• Task to carry out: Make an exact copy of the lines from the one holding "You need to" through the last line of the material, and output nothing else.

• Supplied records:
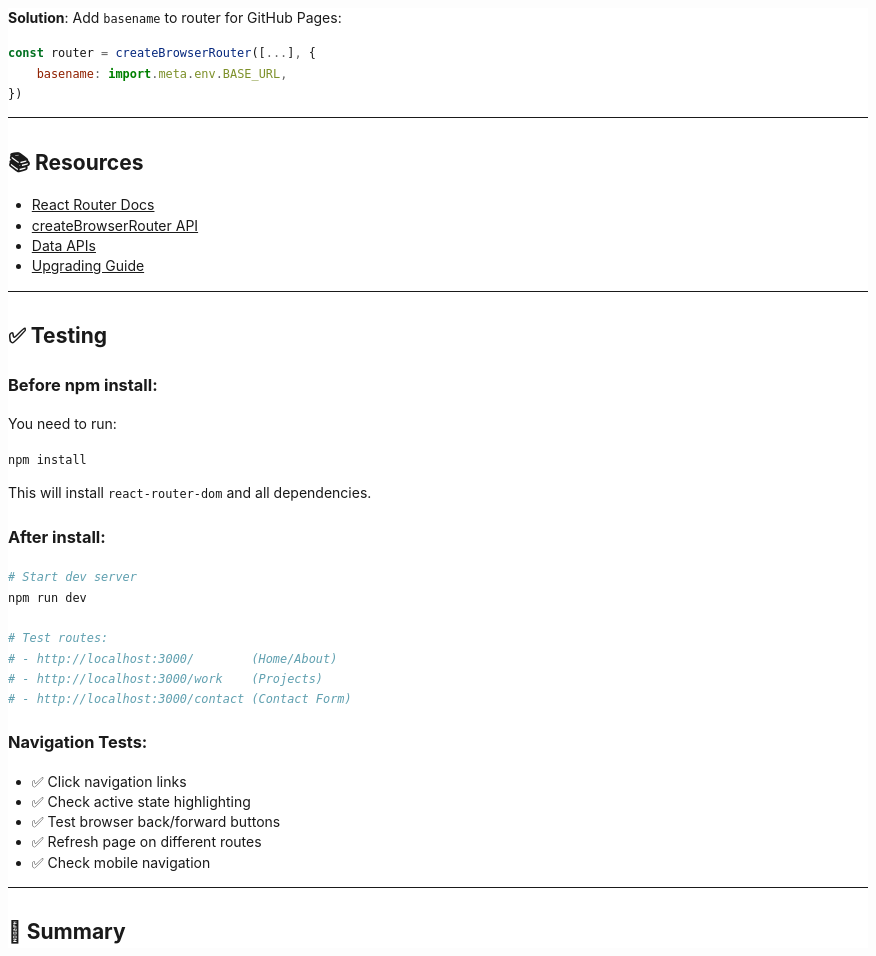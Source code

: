 **Solution**: Add `basename` to router for GitHub Pages:

```javascript
const router = createBrowserRouter([...], {
	basename: import.meta.env.BASE_URL,
})
```

---

## 📚 Resources

- [React Router Docs](https://reactrouter.com/)
- [createBrowserRouter API](https://reactrouter.com/en/main/routers/create-browser-router)
- [Data APIs](https://reactrouter.com/en/main/guides/data-libs)
- [Upgrading Guide](https://reactrouter.com/en/main/upgrading/v6)

---

## ✅ Testing

### Before npm install:

You need to run:

```bash
npm install
```

This will install `react-router-dom` and all dependencies.

### After install:

```bash
# Start dev server
npm run dev

# Test routes:
# - http://localhost:3000/        (Home/About)
# - http://localhost:3000/work    (Projects)
# - http://localhost:3000/contact (Contact Form)
```

### Navigation Tests:

- ✅ Click navigation links
- ✅ Check active state highlighting
- ✅ Test browser back/forward buttons
- ✅ Refresh page on different routes
- ✅ Check mobile navigation

---

## 🎉 Summary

• Written reply:
You need to run:

```bash
npm install
```

This will install `react-router-dom` and all dependencies.

### After install:

```bash
# Start dev server
npm run dev

# Test routes:
# - http://localhost:3000/        (Home/About)
# - http://localhost:3000/work    (Projects)
# - http://localhost:3000/contact (Contact Form)
```

### Navigation Tests:

- ✅ Click navigation links
- ✅ Check active state highlighting
- ✅ Test browser back/forward buttons
- ✅ Refresh page on different routes
- ✅ Check mobile navigation

---

## 🎉 Summary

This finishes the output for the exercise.